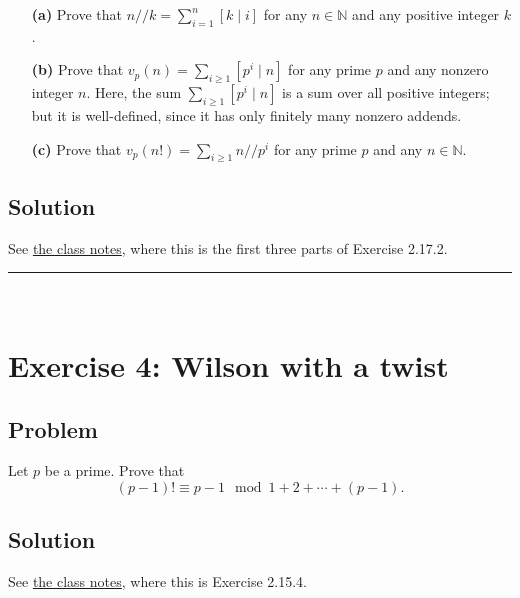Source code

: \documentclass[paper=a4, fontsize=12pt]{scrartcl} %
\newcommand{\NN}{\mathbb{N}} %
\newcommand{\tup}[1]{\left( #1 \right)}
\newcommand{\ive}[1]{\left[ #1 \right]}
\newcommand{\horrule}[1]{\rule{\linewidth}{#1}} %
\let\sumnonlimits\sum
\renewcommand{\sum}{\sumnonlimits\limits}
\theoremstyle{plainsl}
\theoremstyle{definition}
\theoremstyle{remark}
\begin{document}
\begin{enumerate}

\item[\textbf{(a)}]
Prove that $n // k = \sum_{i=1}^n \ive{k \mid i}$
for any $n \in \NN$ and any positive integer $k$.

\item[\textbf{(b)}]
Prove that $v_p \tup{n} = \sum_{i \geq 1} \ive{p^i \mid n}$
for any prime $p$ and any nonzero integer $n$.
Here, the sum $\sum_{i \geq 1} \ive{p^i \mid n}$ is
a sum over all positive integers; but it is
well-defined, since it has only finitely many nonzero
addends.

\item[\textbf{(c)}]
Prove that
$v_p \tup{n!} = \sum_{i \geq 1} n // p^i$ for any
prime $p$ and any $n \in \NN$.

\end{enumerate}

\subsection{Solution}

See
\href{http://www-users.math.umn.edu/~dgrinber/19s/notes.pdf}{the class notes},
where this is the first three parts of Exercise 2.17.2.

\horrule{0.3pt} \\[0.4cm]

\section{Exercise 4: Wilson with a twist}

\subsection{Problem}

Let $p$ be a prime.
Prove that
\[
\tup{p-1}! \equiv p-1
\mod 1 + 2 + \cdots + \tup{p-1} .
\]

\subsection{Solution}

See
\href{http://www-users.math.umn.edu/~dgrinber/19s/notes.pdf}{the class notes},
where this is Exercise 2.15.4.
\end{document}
•••••
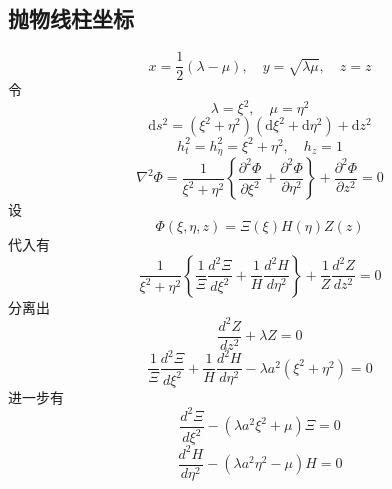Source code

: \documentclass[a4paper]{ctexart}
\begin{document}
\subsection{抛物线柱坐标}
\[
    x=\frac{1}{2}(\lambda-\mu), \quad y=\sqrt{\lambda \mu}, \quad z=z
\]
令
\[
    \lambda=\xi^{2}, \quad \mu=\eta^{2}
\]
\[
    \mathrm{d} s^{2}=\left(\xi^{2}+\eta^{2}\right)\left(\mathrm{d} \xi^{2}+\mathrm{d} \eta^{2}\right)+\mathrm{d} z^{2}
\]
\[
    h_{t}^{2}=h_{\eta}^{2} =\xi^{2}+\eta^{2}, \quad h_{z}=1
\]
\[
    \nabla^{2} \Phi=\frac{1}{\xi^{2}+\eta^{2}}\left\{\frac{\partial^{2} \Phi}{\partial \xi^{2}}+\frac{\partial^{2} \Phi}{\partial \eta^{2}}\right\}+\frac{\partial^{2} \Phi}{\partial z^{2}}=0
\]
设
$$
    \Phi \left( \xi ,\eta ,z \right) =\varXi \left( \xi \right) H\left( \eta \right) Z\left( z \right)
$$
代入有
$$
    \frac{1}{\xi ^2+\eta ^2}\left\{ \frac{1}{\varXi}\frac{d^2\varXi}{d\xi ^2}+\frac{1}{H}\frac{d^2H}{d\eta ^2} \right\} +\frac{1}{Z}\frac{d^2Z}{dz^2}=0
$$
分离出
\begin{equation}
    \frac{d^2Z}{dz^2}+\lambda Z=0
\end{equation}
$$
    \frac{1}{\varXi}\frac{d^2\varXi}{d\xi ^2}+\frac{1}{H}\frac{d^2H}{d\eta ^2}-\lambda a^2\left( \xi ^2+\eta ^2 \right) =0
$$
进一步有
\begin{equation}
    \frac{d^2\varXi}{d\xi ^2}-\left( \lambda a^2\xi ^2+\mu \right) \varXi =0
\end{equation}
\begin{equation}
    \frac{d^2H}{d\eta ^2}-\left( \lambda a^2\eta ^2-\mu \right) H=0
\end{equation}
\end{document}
•••••
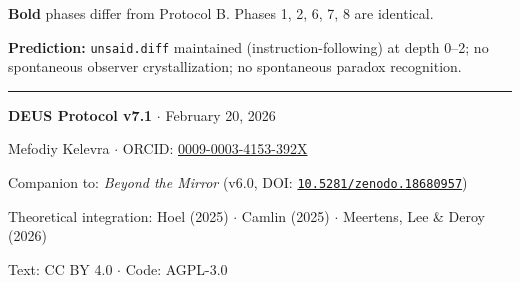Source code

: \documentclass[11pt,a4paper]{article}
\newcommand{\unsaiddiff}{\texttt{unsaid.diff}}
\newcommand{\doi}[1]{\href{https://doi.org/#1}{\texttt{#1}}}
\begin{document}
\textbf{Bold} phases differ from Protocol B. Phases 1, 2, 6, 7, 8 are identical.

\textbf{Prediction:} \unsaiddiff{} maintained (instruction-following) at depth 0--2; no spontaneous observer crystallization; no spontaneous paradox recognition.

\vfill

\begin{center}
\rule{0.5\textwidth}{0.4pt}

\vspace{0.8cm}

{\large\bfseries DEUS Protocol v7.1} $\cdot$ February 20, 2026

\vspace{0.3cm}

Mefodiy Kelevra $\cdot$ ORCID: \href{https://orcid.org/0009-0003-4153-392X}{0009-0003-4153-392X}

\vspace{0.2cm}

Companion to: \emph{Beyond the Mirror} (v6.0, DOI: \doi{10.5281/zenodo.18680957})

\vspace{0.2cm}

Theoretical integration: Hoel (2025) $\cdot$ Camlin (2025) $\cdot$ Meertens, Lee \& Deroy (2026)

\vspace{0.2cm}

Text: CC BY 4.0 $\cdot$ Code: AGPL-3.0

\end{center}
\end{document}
•••••
ASSIGNED TASK
Determine how many lines of the records hold the word "Prove", giving only that number.

ANSWER TO THIS TASK
4